Prorenin is an inactive form of the aspartic protease renin. Like pepsinogen, it is activated at low pH. The kinetics of acid activation of prorenin were studied in human amniotic fluid and plasma and in preparations of purified prorenin isolated from amniotic fluid and plasma. Conversion of prorenin (pR) into active renin (R) appeared to be a two-step process involving the generation of an intermediary form of activated prorenin (pRa). The pR----pRa step is an acid-induced reversible change in the conformation of the molecule, and the pRa----R step is proteolytic. pRa----R conversion occurred in amniotic fluid at low pH by the action of an endogenous aspartic protease. In plasma pRa----R conversion occurs after restoration of pH to neutral and is caused by the serine protease plasma kallikrein. pRa----R conversion did not occur in purified preparations of prorenin.
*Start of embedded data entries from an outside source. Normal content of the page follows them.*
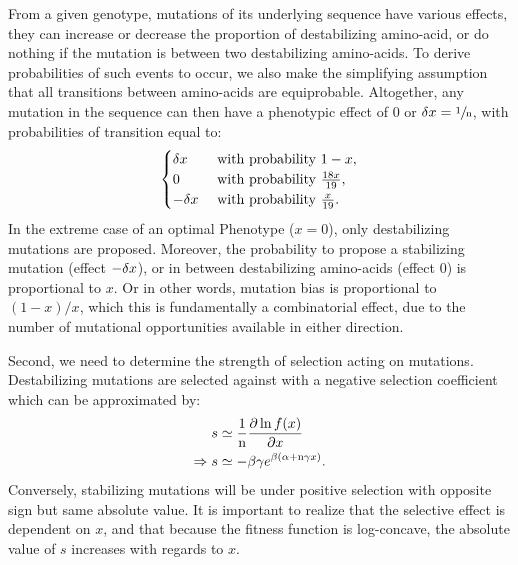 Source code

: From a given genotype, mutations of its underlying sequence have various effects, they can increase or decrease the proportion of destabilizing amino-acid, or do nothing if the mutation is between two destabilizing amino-acids.
To derive probabilities of such events to occur, we also make the simplifying assumption that all {transitions} between amino-acids are equiprobable.
Altogether, any mutation in the sequence can then have a phenotypic effect of $0$ or $\delta x=\sfrac{1}{\text{n}}$, with probabilities of {transition} equal to:
\begin{gather}
 \begin{cases}
 \dx &\text{ with probability } 1-x, \\
 0 &\text{ with probability } \frac{18 x }{19}, \\
 -\dx &\text{ with probability } \frac{x}{19}.\\
 \end{cases} \label{eq:proba}
\end{gather}
In the extreme case of an optimal \gls{Phenotype} ($x = 0$), only destabilizing mutations are proposed.
Moreover, the probability to propose a stabilizing mutation (effect $-\delta x$), or in between destabilizing amino-acids (effect $0$) is proportional to $x$. 
Or in other words, mutation bias is proportional to $(1-x)/x$, which this is fundamentally a combinatorial effect, due to the number of mutational opportunities available in either direction.

Second, we need to determine the strength of selection acting on mutations.
Destabilizing mutations are selected against with a negative selection coefficient which can be approximated by:
\begin{align}
 s & \simeq \frac{1}{\Nsite}\frac{ \partial \ln f(x) }{\partial x} \label{eq:s} \\
 \Rightarrow s & \simeq - \beta \gamma e^{\beta (\DeltaGmin + \Nsite \gamma x)}. \label{eq:s-unfolded}
\end{align}
Conversely, stabilizing mutations will be under positive selection with opposite sign but same absolute value.
It is important to realize that the selective effect is dependent on $x$, and that because the fitness function is log-concave, the absolute value of $s$ increases with regards to $x$.

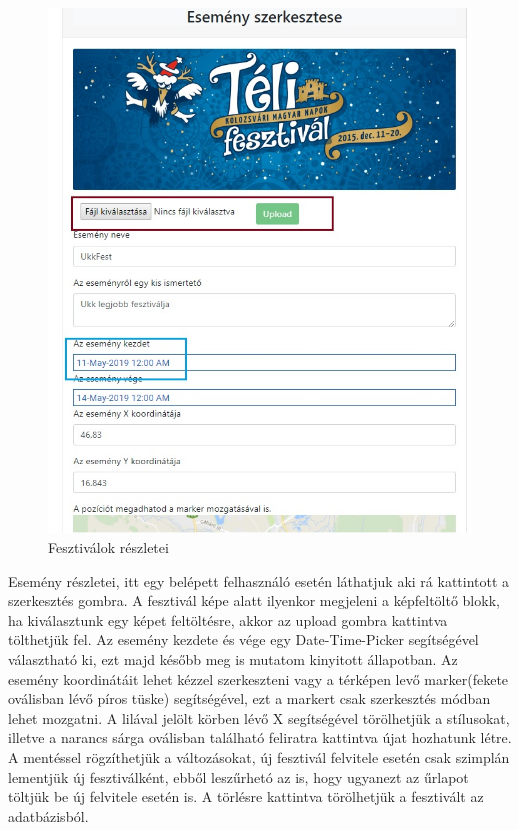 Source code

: \begin{figure}
\centering
\includegraphics[scale=0.8]{kepek/eventDet.jpg}
\caption{Fesztiválok részletei}
\label{fig:event1Det}
\end{figure}

Esemény részletei, itt egy belépett felhasználó esetén láthatjuk aki rá kattintott a szerkesztés gombra. A fesztivál képe alatt ilyenkor megjeleni a képfeltöltő blokk, ha kiválasztunk egy képet feltöltésre, akkor az upload gombra kattintva tölthetjük fel. Az esemény kezdete és vége egy Date-Time-Picker segítségével választható ki, ezt majd később meg is mutatom kinyitott állapotban.  Az esemény koordinátáit lehet kézzel szerkeszteni vagy a térképen levő marker(fekete oválisban lévő píros tüske) segítségével, ezt a markert csak szerkesztés módban lehet mozgatni.  A lilával jelölt körben lévő X segítségével törölhetjük a stílusokat, illetve a narancs sárga oválisban található feliratra kattintva újat hozhatunk létre. A mentéssel rögzíthetjük a változásokat, új fesztivál felvitele esetén csak szimplán lementjük új fesztiválként, ebből leszűrhetó az is, hogy ugyanezt az űrlapot töltjük be új felvitele esetén is. A törlésre kattintva törölhetjük a fesztivált az adatbázisból. 


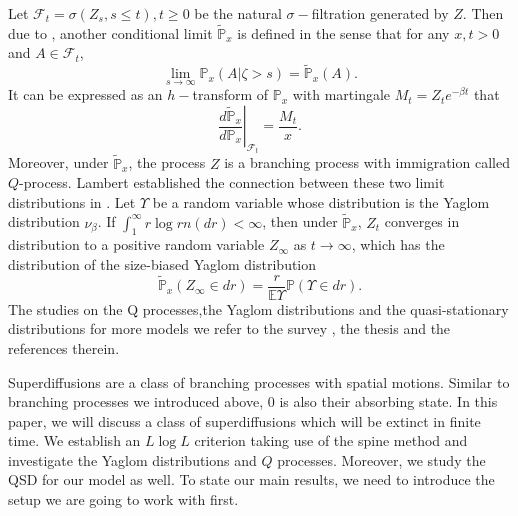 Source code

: \documentclass[12pt,a4paper]{amsart}
\numberwithin{equation}{section}
\theoremstyle{plain}
\theoremstyle{definition}
\begin{document}
Let $\mathcal F_t=\sigma(Z_s,s\leq t), t\geq 0$ be the natural
$\sigma-$filtration generated by $Z$. Then due to
\cite{RenSongZhang2018Williams}, another conditional limit $\widetilde{\mathbb
  P}_x$ is defined in the sense that for any $x,t>0$ and $A\in\mathcal F_t$,
\[
	\lim_{s\rightarrow\infty}\mathbb P_x(A\big|\zeta>s)=\widetilde{\mathbb P}_x(A).
\]
It can be expressed as an $h-$transform of $\mathbb P_x$ with martingale
$M_t=Z_te^{-\beta t}$ that
\[
	\left.\dfrac{d\widetilde{\mathbb P}_x}{d\mathbb P_x}\right|_{\mathcal F_t}=\frac{M_t}{x}.
\]
Moreover, under $\widetilde{\mathbb P}_x$, the process $Z$ is a branching
process with immigration called $Q$-process. Lambert established the connection
between these two limit distributions in \cite{Lambert2007Quasistationary}. Let
$\Upsilon$ be a random variable whose distribution is the Yaglom distribution
$\nu_\beta$. If $\int_1^\infty r\log r n(dr)<\infty$, then under
$\widetilde{\mathbb P}_x$, $Z_t$ converges in distribution to a positive random
variable $Z_\infty$ as $t\to\infty$, which has the distribution of the
size-biased Yaglom distribution
\[
	\widetilde{\mathbb P}_x(Z_\infty\in dr)=\frac{r}{\mathbb E\Upsilon}\mathbb P(\Upsilon\in dr).
\]
The studies on the Q processes,the Yaglom distributions and the quasi-stationary
distributions for more models we refer to the survey
\cite{MeleardVillemonais2012Quasistationary}, the thesis
\cite{Penisson2010Conditional} and the references therein.

Superdiffusions are a class of branching processes with spatial motions. Similar
to branching processes we introduced above, $0$ is also their absorbing state.
In this paper, we will discuss a class of superdiffusions which will be extinct
in finite time. We establish an $L\log L$ criterion taking use of the spine
method and investigate the Yaglom distributions and $Q$ processes. Moreover, we
study the QSD for our model as well. To state our main results, we need to
introduce the setup we are going to work with first.
\end{document}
Thus, in contrast to pepsinogen, the acid-induced reversible conformational change is not followed by autocatalysis. pRa of amniotic fluid and plasma could be separated from R by affinity chromatography on Cibacron blue F3GA-agarose, and R but not pRa was detected by an immunoassay using monoclonal antibodies reacting with R and not with pR. The first-order rate constant for pR----pRa conversion depends on the protonation of a polar group (or groups) with pK approximately 3.4, the rate constant being proportional to the fraction of pR molecules that have this group protonated. This is analogous to the reversible acid-induced conformational change of pepsinogen that occurs before its proteolytic conversion into pepsin. kcat/Km for pRa----R conversion by plasmin and plasma kallikrein at pH 7.4 and 37 degrees C was 7.8 X 10(6) and 5.2 X 10(6) M-1 min-1, respectively, which was about 50-70 times greater than for pR----R conversion. The susceptibility of pRa to proteolytic attack is high enough for the intrinsic factor XII-kallikrein pathway to cause rapid pRa----R conversion at 37 degrees C even in whole blood with its abundance of serine protease inhibitors. Formation of pRa may occur in vivo in an acidic cellular compartment, such as exo- or endocytotic vesicles.